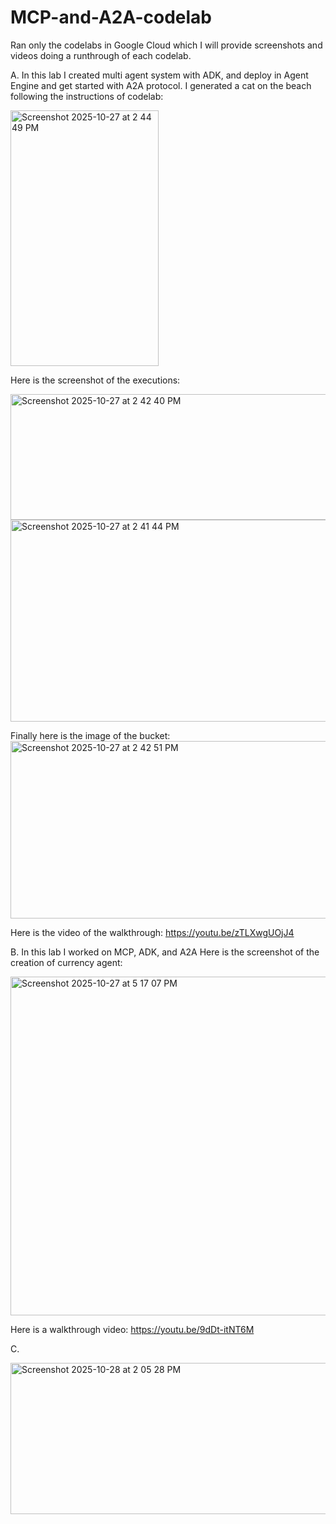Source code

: # MCP-and-A2A-codelab
Ran only the codelabs in Google Cloud which I will provide screenshots and videos doing a runthrough of each codelab. 

A. In this lab I created multi agent system with ADK, and deploy in Agent Engine and get started with A2A protocol. 
I generated a cat on the beach following the instructions of codelab:

<img width="237" height="409" alt="Screenshot 2025-10-27 at 2 44 49 PM" src="https://github.com/user-attachments/assets/7c10b347-edb4-4c6a-96f4-5031b94a4f79" />

Here is the screenshot of the executions:

<img width="1408" height="201" alt="Screenshot 2025-10-27 at 2 42 40 PM" src="https://github.com/user-attachments/assets/b4b27392-228a-441e-abfc-5b2b6ce31c72" />
<img width="703" height="323" alt="Screenshot 2025-10-27 at 2 41 44 PM" src="https://github.com/user-attachments/assets/f7157ba0-b462-406f-b7e6-89369cca38c6" />

Finally here is the image of the bucket:
<img width="1174" height="284" alt="Screenshot 2025-10-27 at 2 42 51 PM" src="https://github.com/user-attachments/assets/04d54c02-552b-4e3d-8062-4079b68cde7c" />

Here is the video of the walkthrough: https://youtu.be/zTLXwgUOjJ4

B. In this lab I worked on MCP, ADK, and A2A
Here is the screenshot of the creation of currency agent: 

<img width="1438" height="542" alt="Screenshot 2025-10-27 at 5 17 07 PM" src="https://github.com/user-attachments/assets/75a0d192-435b-431d-8465-e7c3589fd000" />

Here is a walkthrough video: https://youtu.be/9dDt-itNT6M

C. 

<img width="511" height="242" alt="Screenshot 2025-10-28 at 2 05 28 PM" src="https://github.com/user-attachments/assets/2c21a9b1-961d-4ae8-94bf-96a09246b388" />
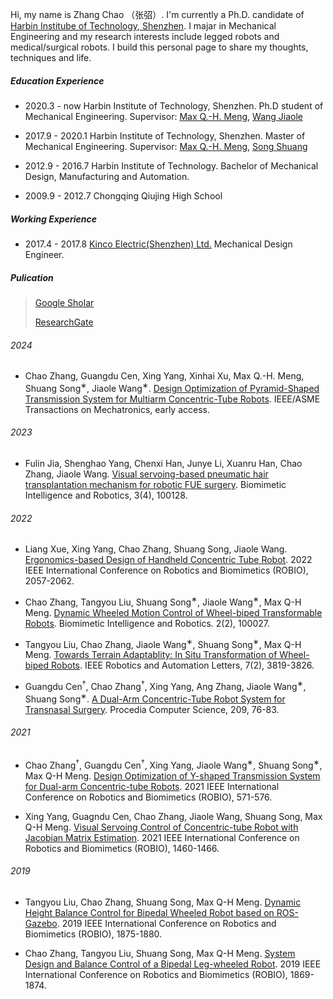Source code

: Hi, my name is Zhang Chao （张弨）. I'm currently a Ph.D. candidate of [Harbin Institube of Technology, Shenzhen](http://en.hitsz.edu.cn/). I majar in Mechanical Engineering and my research interests include legged robots and medical/surgical robots. I build this personal page to share my thoughts, techniques and life. 

##### Education Experience
- 2020.3 - now  Harbin Institute of Technology, Shenzhen. Ph.D student of Mechanical Engineering. Supervisor: [Max Q.-H. Meng][1], [Wang Jiaole][2]

- 2017.9 - 2020.1  Harbin Institute of Technology, Shenzhen. Master of Mechanical Engineering. Supervisor: [Max Q.-H. Meng][1], [Song Shuang][3]

- 2012.9 - 2016.7  Harbin Institute of Technology. Bachelor of Mechanical Design, Manufacturing and Automation.

- 2009.9 - 2012.7  Chongqing Qiujing High School


##### Working Experience
- 2017.4 - 2017.8  [Kinco Electric(Shenzhen) Ltd.](https://en.kinco.cn/) Mechanical Design Engineer.


##### Pulication
> [Google Sholar][4]
> 
> [ResearchGate][5]

###### 2024
- Chao Zhang, Guangdu Cen, Xing Yang, Xinhai Xu, Max Q.-H. Meng, Shuang Song<sup>∗</sup>, Jiaole Wang<sup>∗</sup>. [Design Optimization of Pyramid-Shaped Transmission System for Multiarm Concentric-Tube Robots](https://ieeexplore.ieee.org/abstract/document/10386074/). IEEE/ASME Transactions on Mechatronics, early access.

###### 2023
- Fulin Jia, Shenghao Yang, Chenxi Han, Junye Li, Xuanru Han, Chao Zhang, Jiaole Wang. [Visual servoing-based pneumatic hair transplantation mechanism for robotic FUE surgery](https://www.sciencedirect.com/science/article/pii/S2667379723000426). Biomimetic Intelligence and Robotics, 3(4), 100128.

###### 2022
- Liang Xue, Xing Yang, Chao Zhang, Shuang Song, Jiaole Wang. [Ergonomics-based Design of Handheld Concentric Tube Robot](https://ieeexplore.ieee.org/abstract/document/10011984/authors#authors). 2022 IEEE International Conference on Robotics and Biomimetics (ROBIO), 2057-2062.

- Chao Zhang, Tangyou Liu, Shuang Song<sup>∗</sup>, Jiaole Wang<sup>∗</sup>, Max Q-H Meng. [Dynamic Wheeled Motion Control of Wheel-biped Transformable Robots](https://www.sciencedirect.com/science/article/pii/S2667379721000279). Biomimetic Intelligence and Robotics. 2(2), 100027.

- Tangyou Liu, Chao Zhang, Jiaole Wang<sup>∗</sup>, Shuang Song<sup>∗</sup>, Max Q-H Meng. [Towards Terrain Adaptablity: In Situ Transformation of Wheel-biped Robots](https://ieeexplore.ieee.org/abstract/document/9705616). IEEE Robotics and Automation Letters, 7(2), 3819-3826.

- Guangdu Cen<sup>$\dagger$</sup>, Chao Zhang<sup>$\dagger$</sup>, Xing Yang, Ang Zhang, Jiaole Wang<sup>∗</sup>, Shuang Song<sup>∗</sup>. [A Dual-Arm Concentric-Tube Robot System for Transnasal Surgery](https://www.sciencedirect.com/science/article/pii/S1877050922015502). Procedia Computer Science, 209, 76-83.

###### 2021
- Chao Zhang<sup>$\dagger$</sup>, Guangdu Cen<sup>$\dagger$</sup>, Xing Yang, Jiaole Wang<sup>∗</sup>, Shuang Song<sup>∗</sup>, Max Q-H Meng. [Design Optimization of Y-shaped Transmission System for Dual-arm Concentric-tube Robots](https://ieeexplore.ieee.org/abstract/document/9739385). 2021 IEEE International Conference on Robotics and Biomimetics (ROBIO), 571-576.

- Xing Yang, Guagndu Cen, Chao Zhang, Jiaole Wang, Shuang Song, Max Q-H Meng. [Visual Servoing Control of Concentric-tube Robot with Jacobian Matrix Estimation](https://ieeexplore.ieee.org/abstract/document/9739571). 2021 IEEE International Conference on Robotics and Biomimetics (ROBIO), 1460-1466.

###### 2019
- Tangyou Liu, Chao Zhang, Shuang Song, Max Q-H Meng. [Dynamic Height Balance Control for Bipedal Wheeled Robot based on ROS-Gazebo](https://ieeexplore.ieee.org/abstract/document/8961739). 2019 IEEE International Conference on Robotics and Biomimetics (ROBIO), 1875-1880.

- Chao Zhang, Tangyou Liu, Shuang Song, Max Q-H Meng. [System Design and Balance Control of a Bipedal Leg-wheeled Robot](https://ieeexplore.ieee.org/document/8961814). 2019 IEEE International Conference on Robotics and Biomimetics (ROBIO), 1869-1874.



[1]: https://www.ee.cuhk.edu.hk/~qhmeng/about.html
[2]: http://faculty.hitsz.edu.cn/jlwang
[3]: http://faculty.hitsz.edu.cn/songshuang
[4]: https://scholar.google.com/citations?user=iQ7_oXAAAAAJ&hl=en
[5]: https://www.researchgate.net/profile/Chao_Zhang365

##############################

A faithful copy of all the records is required, with the pictures left out.

| Answer area |
Source code

: # MCP-and-A2A-codelab
Ran only the codelabs in Google Cloud which I will provide screenshots and videos doing a runthrough of each codelab. 

A. In this lab I created multi agent system with ADK, and deploy in Agent Engine and get started with A2A protocol. 
I generated a cat on the beach following the instructions of codelab:

<img width="237" height="409" alt="Screenshot 2025-10-27 at 2 44 49 PM" src="https://github.com/user-attachments/assets/7c10b347-edb4-4c6a-96f4-5031b94a4f79" />

Here is the screenshot of the executions:

<img width="1408" height="201" alt="Screenshot 2025-10-27 at 2 42 40 PM" src="https://github.com/user-attachments/assets/b4b27392-228a-441e-abfc-5b2b6ce31c72" />
<img width="703" height="323" alt="Screenshot 2025-10-27 at 2 41 44 PM" src="https://github.com/user-attachments/assets/f7157ba0-b462-406f-b7e6-89369cca38c6" />

Finally here is the image of the bucket:
<img width="1174" height="284" alt="Screenshot 2025-10-27 at 2 42 51 PM" src="https://github.com/user-attachments/assets/04d54c02-552b-4e3d-8062-4079b68cde7c" />

Here is the video of the walkthrough: https://youtu.be/zTLXwgUOjJ4

B. In this lab I worked on MCP, ADK, and A2A
Here is the screenshot of the creation of currency agent: 

<img width="1438" height="542" alt="Screenshot 2025-10-27 at 5 17 07 PM" src="https://github.com/user-attachments/assets/75a0d192-435b-431d-8465-e7c3589fd000" />

Here is a walkthrough video: https://youtu.be/9dDt-itNT6M

C. 

<img width="511" height="242" alt="Screenshot 2025-10-28 at 2 05 28 PM" src="https://github.com/user-attachments/assets/2c21a9b1-961d-4ae8-94bf-96a09246b388" />
Source code

: Hi, my name is Zhang Chao （张弨）. I'm currently a Ph.D. candidate of [Harbin Institube of Technology, Shenzhen](http://en.hitsz.edu.cn/). I majar in Mechanical Engineering and my research interests include legged robots and medical/surgical robots. I build this personal page to share my thoughts, techniques and life. 

##### Education Experience
- 2020.3 - now  Harbin Institute of Technology, Shenzhen. Ph.D student of Mechanical Engineering. Supervisor: [Max Q.-H. Meng][1], [Wang Jiaole][2]

- 2017.9 - 2020.1  Harbin Institute of Technology, Shenzhen. Master of Mechanical Engineering. Supervisor: [Max Q.-H. Meng][1], [Song Shuang][3]

- 2012.9 - 2016.7  Harbin Institute of Technology. Bachelor of Mechanical Design, Manufacturing and Automation.

- 2009.9 - 2012.7  Chongqing Qiujing High School


##### Working Experience
- 2017.4 - 2017.8  [Kinco Electric(Shenzhen) Ltd.](https://en.kinco.cn/) Mechanical Design Engineer.


##### Pulication
> [Google Sholar][4]
> 
> [ResearchGate][5]

###### 2024
- Chao Zhang, Guangdu Cen, Xing Yang, Xinhai Xu, Max Q.-H. Meng, Shuang Song<sup>∗</sup>, Jiaole Wang<sup>∗</sup>. [Design Optimization of Pyramid-Shaped Transmission System for Multiarm Concentric-Tube Robots](https://ieeexplore.ieee.org/abstract/document/10386074/). IEEE/ASME Transactions on Mechatronics, early access.

###### 2023
- Fulin Jia, Shenghao Yang, Chenxi Han, Junye Li, Xuanru Han, Chao Zhang, Jiaole Wang. [Visual servoing-based pneumatic hair transplantation mechanism for robotic FUE surgery](https://www.sciencedirect.com/science/article/pii/S2667379723000426). Biomimetic Intelligence and Robotics, 3(4), 100128.

###### 2022
- Liang Xue, Xing Yang, Chao Zhang, Shuang Song, Jiaole Wang. [Ergonomics-based Design of Handheld Concentric Tube Robot](https://ieeexplore.ieee.org/abstract/document/10011984/authors#authors). 2022 IEEE International Conference on Robotics and Biomimetics (ROBIO), 2057-2062.

- Chao Zhang, Tangyou Liu, Shuang Song<sup>∗</sup>, Jiaole Wang<sup>∗</sup>, Max Q-H Meng. [Dynamic Wheeled Motion Control of Wheel-biped Transformable Robots](https://www.sciencedirect.com/science/article/pii/S2667379721000279). Biomimetic Intelligence and Robotics. 2(2), 100027.

- Tangyou Liu, Chao Zhang, Jiaole Wang<sup>∗</sup>, Shuang Song<sup>∗</sup>, Max Q-H Meng. [Towards Terrain Adaptablity: In Situ Transformation of Wheel-biped Robots](https://ieeexplore.ieee.org/abstract/document/9705616). IEEE Robotics and Automation Letters, 7(2), 3819-3826.

- Guangdu Cen<sup>$\dagger$</sup>, Chao Zhang<sup>$\dagger$</sup>, Xing Yang, Ang Zhang, Jiaole Wang<sup>∗</sup>, Shuang Song<sup>∗</sup>. [A Dual-Arm Concentric-Tube Robot System for Transnasal Surgery](https://www.sciencedirect.com/science/article/pii/S1877050922015502). Procedia Computer Science, 209, 76-83.

###### 2021
- Chao Zhang<sup>$\dagger$</sup>, Guangdu Cen<sup>$\dagger$</sup>, Xing Yang, Jiaole Wang<sup>∗</sup>, Shuang Song<sup>∗</sup>, Max Q-H Meng. [Design Optimization of Y-shaped Transmission System for Dual-arm Concentric-tube Robots](https://ieeexplore.ieee.org/abstract/document/9739385). 2021 IEEE International Conference on Robotics and Biomimetics (ROBIO), 571-576.

- Xing Yang, Guagndu Cen, Chao Zhang, Jiaole Wang, Shuang Song, Max Q-H Meng. [Visual Servoing Control of Concentric-tube Robot with Jacobian Matrix Estimation](https://ieeexplore.ieee.org/abstract/document/9739571). 2021 IEEE International Conference on Robotics and Biomimetics (ROBIO), 1460-1466.

###### 2019
- Tangyou Liu, Chao Zhang, Shuang Song, Max Q-H Meng. [Dynamic Height Balance Control for Bipedal Wheeled Robot based on ROS-Gazebo](https://ieeexplore.ieee.org/abstract/document/8961739). 2019 IEEE International Conference on Robotics and Biomimetics (ROBIO), 1875-1880.

- Chao Zhang, Tangyou Liu, Shuang Song, Max Q-H Meng. [System Design and Balance Control of a Bipedal Leg-wheeled Robot](https://ieeexplore.ieee.org/document/8961814). 2019 IEEE International Conference on Robotics and Biomimetics (ROBIO), 1869-1874.



[1]: https://www.ee.cuhk.edu.hk/~qhmeng/about.html
[2]: http://faculty.hitsz.edu.cn/jlwang
[3]: http://faculty.hitsz.edu.cn/songshuang
[4]: https://scholar.google.com/citations?user=iQ7_oXAAAAAJ&hl=en
[5]: https://www.researchgate.net/profile/Chao_Zhang365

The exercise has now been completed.